Unruh claimed that Besen "attribut[ed] the crime of rape to the 'sickness' of the ex-'gay' movement" by "equat[ing] the reports of the crime of 'corrective rape' in which 'heterosexual male pupils rape lesbian pupils, believing that this will make them heterosexual,' with the work of ministries to homosexuals who desire to leave that lifestyle." -- even though he later quotes Besen as saying (well, quoting Throckmorton quoting Besen) that "these extreme cases do not represent the so-called 'ex-gay' movement in general." Unruh quotes Throckmorton calling Besen's statements "confusing" and "outrageous."
Of course, Unruh knows from outrageous comparisons, having regularly likened anyone he perceives as critical of homeschooling to Nazis.
Unruh also repeated a claim that Besen "earlier denied the truth of an attack on members of an ex-'gay' ministry even though police confirmed it happened":
As WND reported earlier, Wayne Besen, of an organization called Truth Wins Out, had accused members of Parents and Friends of ExGays of fabricating a story about a homosexual attacking the group's booth at the Arlington County Fair in Virginia in 2007.
Police, however, confirmed to WND that the incident did take place, and the attacker was escorted by officers off the fairgrounds.
In fact, according to the September 2007 WND article to which Unruh links:
"One officer told me today he was on patrol at the Fair when a woman approached him and told him a man had knocked over pamphlets at the PFOX booth and assaulted another man there.

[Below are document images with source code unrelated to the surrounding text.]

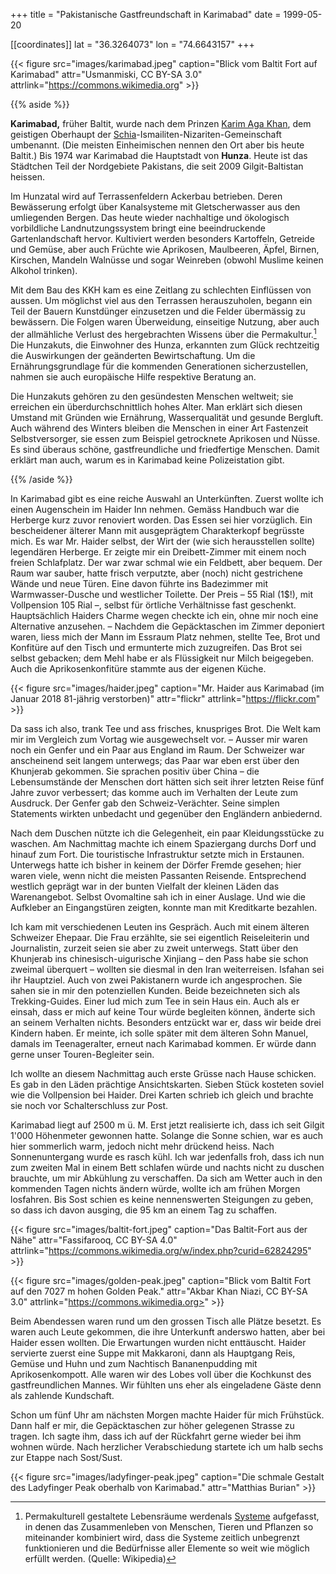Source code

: +++
title = "Pakistanische Gastfreundschaft in Karimabad"
date = 1999-05-20

[[coordinates]]
lat = "36.3264073"
lon = "74.6643157"
+++

{{< figure src="images/karimabad.jpeg" caption="Blick vom Baltit Fort auf Karimabad" attr="Usmanmiski, CC BY-SA 3.0" attrlink="https://commons.wikimedia.org" >}}

{{% aside %}}

**Karimabad,** früher Baltit, wurde nach dem Prinzen [Karim Aga
Khan](https://de.wikipedia.org/wiki/Karim_Aga_Khan_IV.), dem geistigen
Oberhaupt der
[Schia](https://de.wikipedia.org/wiki/Schia)-Ismailiten-Nizariten-Gemeinschaft
umbenannt. (Die meisten Einheimischen nennen den Ort aber bis heute
Baltit.) Bis 1974 war Karimabad die Hauptstadt von **Hunza**. Heute ist
das Städtchen Teil der Nordgebiete Pakistans, die seit
2009 Gilgit-Baltistan heissen.

Im Hunzatal wird auf Terrassenfeldern Ackerbau betrieben. Deren
Bewässerung erfolgt über Kanalsysteme mit Gletscherwasser aus den
umliegenden Bergen. Das heute wieder nachhaltige und ökologisch
vorbildliche Landnutzungssystem bringt eine beeindruckende
Gartenlandschaft hervor. Kultiviert werden besonders Kartoffeln,
Getreide und Gemüse, aber auch Früchte wie Aprikosen, Maulbeeren, Äpfel,
Birnen, Kirschen, Mandeln Walnüsse und sogar Weinreben (obwohl Muslime
keinen Alkohol trinken).

Mit dem Bau des KKH kam es eine Zeitlang zu schlechten Einflüssen von
aussen. Um möglichst viel aus den Terrassen herauszuholen, begann ein
Teil der Bauern Kunstdünger einzusetzen und die Felder übermässig zu
bewässern. Die Folgen waren Überweidung, einseitige Nutzung, aber auch
der allmähliche Verlust des hergebrachten Wissens über die
Permakultur.[^1] Die Hunzakuts, die Einwohner des Hunza, erkannten zum
Glück rechtzeitig die Auswirkungen der geänderten Bewirtschaftung. Um
die Ernährungsgrundlage für die kommenden Generationen sicherzustellen,
nahmen sie auch europäische Hilfe respektive Beratung an.

[^1]: Permakulturell gestaltete Lebensräume werdenals [Systeme](https://de.wikipedia.org/wiki/System) aufgefasst, in denen das Zusammenleben von Menschen, Tieren und Pflanzen so miteinander kombiniert wird, dass die Systeme zeitlich unbegrenzt funktionieren und die Bedürfnisse aller Elemente so weit wie möglich erfüllt werden. (Quelle: Wikipedia)

Die Hunzakuts gehören zu den gesündesten Menschen weltweit; sie
erreichen ein überdurchschnittlich hohes Alter. Man erklärt sich diesen
Umstand mit Gründen wie Ernährung, Wasserqualität und gesunde Bergluft.
Auch während des Winters bleiben die Menschen in einer Art Fastenzeit
Selbstversorger, sie essen zum Beispiel getrocknete Aprikosen und Nüsse.
Es sind überaus schöne, gastfreundliche und friedfertige Menschen. Damit
erklärt man auch, warum es in Karimabad keine Polizeistation gibt.

{{% /aside %}}

In Karimabad gibt es eine reiche Auswahl an Unterkünften. Zuerst wollte
ich einen Augenschein im Haider Inn nehmen. Gemäss Handbuch war die
Herberge kurz zuvor renoviert worden. Das Essen sei hier vorzüglich. Ein
bescheidener älterer Mann mit ausgeprägtem Charakterkopf begrüsste mich.
Es war Mr. Haider selbst, der Wirt der (wie sich herausstellen sollte)
legendären Herberge. Er zeigte mir ein Dreibett-Zimmer mit einem noch
freien Schlafplatz. Der war zwar schmal wie ein Feldbett, aber bequem.
Der Raum war sauber, hatte frisch verputzte, aber (noch) nicht
gestrichene Wände und neue Türen. Eine davon führte ins Badezimmer mit
Warmwasser-Dusche und westlicher Toilette. Der Preis – 55 Rial (1$!),
mit Vollpension 105 Rial –, selbst für örtliche Verhältnisse fast
geschenkt. Hauptsächlich Haiders Charme wegen checkte ich ein, ohne mir
noch eine Alternative anzusehen. – Nachdem die Gepäcktaschen im Zimmer
deponiert waren, liess mich der Mann im Essraum Platz nehmen, stellte
Tee, Brot und Konfitüre auf den Tisch und ermunterte mich zuzugreifen.
Das Brot sei selbst gebacken; dem Mehl habe er als Flüssigkeit nur Milch
beigegeben. Auch die Aprikosenkonfitüre stammte aus der eigenen Küche.

{{< figure src="images/haider.jpeg" caption="Mr. Haider aus Karimabad (im Januar 2018 81-jährig verstorben)" attr="flickr" attrlink="https://flickr.com" >}}


Da sass ich also, trank Tee und ass frisches, knuspriges Brot. Die Welt
kam mir im Vergleich zum Vortag wie ausgewechselt vor. – Ausser mir
waren noch ein Genfer und ein Paar aus England im Raum. Der Schweizer
war anscheinend seit langem unterwegs; das Paar war eben erst über den
Khunjerab gekommen. Sie sprachen positiv über China – die Lebensumstände
der Menschen dort hätten sich seit ihrer letzten Reise fünf Jahre zuvor
verbessert; das komme auch im Verhalten der Leute zum Ausdruck. Der
Genfer gab den Schweiz-Verächter. Seine simplen Statements wirkten
unbedacht und gegenüber den Engländern anbiedernd.

Nach dem Duschen nützte ich die Gelegenheit, ein paar Kleidungsstücke zu
waschen. Am Nachmittag machte ich einem Spaziergang durchs Dorf und
hinauf zum Fort. Die touristische Infrastruktur setzte mich in
Erstaunen. Unterwegs hatte ich bisher in keinem der Dörfer Fremde
gesehen; hier waren viele, wenn nicht die meisten Passanten Reisende.
Entsprechend westlich geprägt war in der bunten Vielfalt der kleinen
Läden das Warenangebot. Selbst Ovomaltine sah ich in einer Auslage. Und
wie die Aufkleber an Eingangstüren zeigten, konnte man mit Kreditkarte
bezahlen.

Ich kam mit verschiedenen Leuten ins Gespräch. Auch mit einem älteren
Schweizer Ehepaar. Die Frau erzählte, sie sei eigentlich Reiseleiterin
und Journalistin, zurzeit seien sie aber zu zweit unterwegs. Statt über
den Khunjerab ins chinesisch-uigurische Xinjiang – den Pass habe sie
schon zweimal überquert – wollten sie diesmal in den Iran weiterreisen.
Isfahan sei ihr Hauptziel. Auch von zwei Pakistanern wurde ich
angesprochen. Sie sahen sie in mir den potenziellen Kunden. Beide
bezeichneten sich als Trekking-Guides. Einer lud mich zum Tee in sein
Haus ein. Auch als er einsah, dass er mich auf keine Tour würde
begleiten können, änderte sich an seinem Verhalten nichts. Besonders
entzückt war er, dass wir beide drei Kindern haben. Er meinte, ich solle
später mit dem älteren Sohn Manuel, damals im Teenageralter, erneut nach
Karimabad kommen. Er würde dann gerne unser Touren-Begleiter sein.

Ich wollte an diesem Nachmittag auch erste Grüsse nach Hause schicken.
Es gab in den Läden prächtige Ansichtskarten. Sieben Stück kosteten
soviel wie die Vollpension bei Haider. Drei Karten schrieb ich gleich
und brachte sie noch vor Schalterschluss zur Post.

Karimabad liegt auf 2500 m ü. M. Erst jetzt realisierte ich, dass ich
seit Gilgit 1'000 Höhenmeter gewonnen hatte. Solange die Sonne schien,
war es auch hier sommerlich warm, jedoch nicht mehr drückend heiss. Nach
Sonnenuntergang wurde es rasch kühl. Ich war jedenfalls froh, dass ich
nun zum zweiten Mal in einem Bett schlafen würde und nachts nicht zu
duschen brauchte, um mir Abkühlung zu verschaffen. Da sich am Wetter
auch in den kommenden Tagen nichts ändern würde, wollte ich am frühen
Morgen losfahren. Bis Sost schien es keine nennenswerten Steigungen zu
geben, so dass ich davon ausging, die 95 km an einem Tag zu schaffen.

{{< figure src="images/baltit-fort.jpeg" caption="Das Baltit-Fort aus der Nähe" attr="Fassifarooq, CC BY-SA 4.0" attrlink="https://commons.wikimedia.org/w/index.php?curid=62824295" >}}

{{< figure src="images/golden-peak.jpeg" caption="Blick vom Baltit Fort auf den 7027 m hohen Golden Peak." attr="Akbar Khan Niazi, CC BY-SA 3.0" attrlink="https://commons.wikimedia.org>" >}}

Beim Abendessen waren rund um den grossen Tisch alle Plätze besetzt. Es
waren auch Leute gekommen, die ihre Unterkunft anderswo hatten, aber bei
Haider essen wollten. Die Erwartungen wurden nicht enttäuscht. Haider
servierte zuerst eine Suppe mit Makkaroni, dann als Hauptgang Reis,
Gemüse und Huhn und zum Nachtisch Bananenpudding mit Aprikosenkompott.
Alle waren wir des Lobes voll über die Kochkunst des gastfreundlichen
Mannes. Wir fühlten uns eher als eingeladene Gäste denn als zahlende
Kundschaft.

Schon um fünf Uhr am nächsten Morgen machte Haider für mich Frühstück.
Dann half er mir, die Gepäcktaschen zur höher gelegenen Strasse zu
tragen. Ich sagte ihm, dass ich auf der Rückfahrt gerne wieder bei ihm
wohnen würde. Nach herzlicher Verabschiedung startete ich um halb sechs
zur Etappe nach Sost/Sust.

{{< figure src="images/ladyfinger-peak.jpeg" caption="Die schmale Gestalt des Ladyfinger Peak oberhalb von Karimabad." attr="Matthias Burian" >}}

The officer then spoke to the alleged victim. He did not want to press charges and therefore no written report was filed," said a statement issued by John Lisle, media relations officer for the Arlington County police department.
"Based on the description the officer was given, he located the suspect at the Fair. Another officer escorted that gentleman off the Fair grounds," his statement continued.

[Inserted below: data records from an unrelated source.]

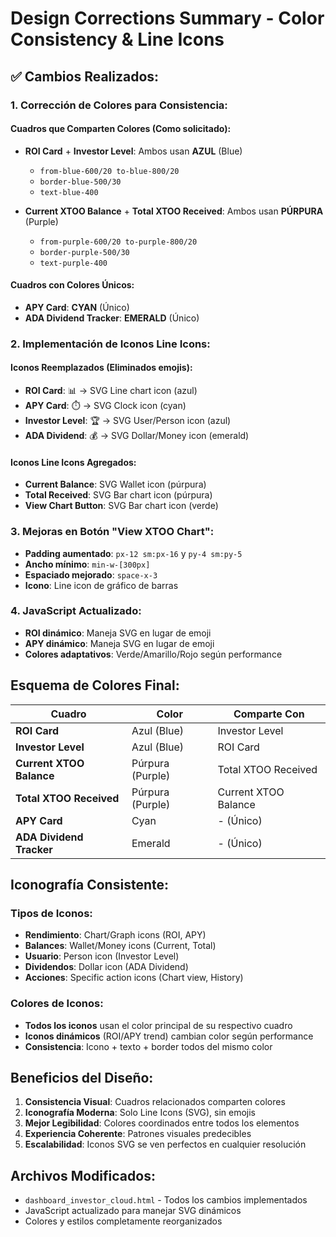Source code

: # Design Corrections Summary - Color Consistency & Line Icons

## ✅ Cambios Realizados:

### **1. Corrección de Colores para Consistencia:**

#### **Cuadros que Comparten Colores (Como solicitado):**
- **ROI Card** + **Investor Level**: Ambos usan **AZUL** (Blue)
  - `from-blue-600/20 to-blue-800/20`
  - `border-blue-500/30`
  - `text-blue-400`

- **Current XTOO Balance** + **Total XTOO Received**: Ambos usan **PÚRPURA** (Purple)
  - `from-purple-600/20 to-purple-800/20`  
  - `border-purple-500/30`
  - `text-purple-400`

#### **Cuadros con Colores Únicos:**
- **APY Card**: **CYAN** (Único)
- **ADA Dividend Tracker**: **EMERALD** (Único)

### **2. Implementación de Iconos Line Icons:**

#### **Iconos Reemplazados (Eliminados emojis):**
- **ROI Card**: 📊 → SVG Line chart icon (azul)
- **APY Card**: ⏱️ → SVG Clock icon (cyan)
- **Investor Level**: 🏆 → SVG User/Person icon (azul)
- **ADA Dividend**: 💰 → SVG Dollar/Money icon (emerald)

#### **Iconos Line Icons Agregados:**
- **Current Balance**: SVG Wallet icon (púrpura)
- **Total Received**: SVG Bar chart icon (púrpura)
- **View Chart Button**: SVG Bar chart icon (verde)

### **3. Mejoras en Botón "View XTOO Chart":**
- **Padding aumentado**: `px-12 sm:px-16` y `py-4 sm:py-5`
- **Ancho mínimo**: `min-w-[300px]`
- **Espaciado mejorado**: `space-x-3`
- **Icono**: Line icon de gráfico de barras

### **4. JavaScript Actualizado:**
- **ROI dinámico**: Maneja SVG en lugar de emoji
- **APY dinámico**: Maneja SVG en lugar de emoji
- **Colores adaptativos**: Verde/Amarillo/Rojo según performance

## **Esquema de Colores Final:**

| Cuadro | Color | Comparte Con |
|--------|-------|--------------|
| **ROI Card** | Azul (Blue) | Investor Level |
| **Investor Level** | Azul (Blue) | ROI Card |
| **Current XTOO Balance** | Púrpura (Purple) | Total XTOO Received |
| **Total XTOO Received** | Púrpura (Purple) | Current XTOO Balance |
| **APY Card** | Cyan | - (Único) |
| **ADA Dividend Tracker** | Emerald | - (Único) |

## **Iconografía Consistente:**

### **Tipos de Iconos:**
- **Rendimiento**: Chart/Graph icons (ROI, APY)
- **Balances**: Wallet/Money icons (Current, Total)
- **Usuario**: Person icon (Investor Level)
- **Dividendos**: Dollar icon (ADA Dividend)
- **Acciones**: Specific action icons (Chart view, History)

### **Colores de Iconos:**
- **Todos los iconos** usan el color principal de su respectivo cuadro
- **Iconos dinámicos** (ROI/APY trend) cambian color según performance
- **Consistencia**: Icono + texto + border todos del mismo color

## **Beneficios del Diseño:**

1. **Consistencia Visual**: Cuadros relacionados comparten colores
2. **Iconografía Moderna**: Solo Line Icons (SVG), sin emojis
3. **Mejor Legibilidad**: Colores coordinados entre todos los elementos
4. **Experiencia Coherente**: Patrones visuales predecibles
5. **Escalabilidad**: Iconos SVG se ven perfectos en cualquier resolución

## **Archivos Modificados:**
- `dashboard_investor_cloud.html` - Todos los cambios implementados
- JavaScript actualizado para manejar SVG dinámicos
- Colores y estilos completamente reorganizados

Police did not "confirm the incident happened"; the officer confirmed only that the incident had been reported. No evidence is offered that the person who was "escorted ... off the Fair grounds" did, in fact, have any involvement in the alleged incident, only that he fit the description of a person described as a suspect in the incident.
Unruh then went on to quote an unnamed poster to the article on Besen's website in which he makes his allegations that said of Besen, "Wayne, I am sad to say that you have become the ... Fred Phelps of the left." While Unruh refuse to name him, that poster does in fact have a name: Alan Chambers, president of Exodus Internation, an evangelical group that helps people "overc[o]me unwanted same-sex attraction."
But what's that ellipsis doing there in Chambers' comment? Chambers didn't put it there, WND did -- and in fact did so after Unruh's article was first posted.
A check of the Google cache reveals that Unruh had included Chamber's full comment: "I am sad to say that you have become the Paul Cameron and Fred Phelps of the left."
A quote of Throckmorton from his blog -- "When Paul Cameron links gays and teacher-student sex, he is rightly denounced and dismissed. In my opinion, this post from Besen is the same kind of tactic" -- also appeared in the original and was later replaced by ellipses. Unruh's statement that "Paul Cameron has issued some controversial statements regarding the lifestyle" was also disappeared. There is currently no mention whatsoever of Cameron in the version of Unruh's article currently posted on WND.
Who is Cameron, exactly? He's the guy responsible for the oft-cited claim that gays have a shorter life span than heterosexuals -- a claim that has long since been discredited.
Why did WND scrub all mention of Cameron from Unruh's article? Perhaps because certain members of WND's upper management still think he's a trusted source. WND columnist Jane Chastain has twicecited Cameron's research, as have several other WND news articles and columnists (here, here, here, here and here); WND even printed a 2004 commentary by Cameron. No WND article references any criticism whatsoever of Cameron's research.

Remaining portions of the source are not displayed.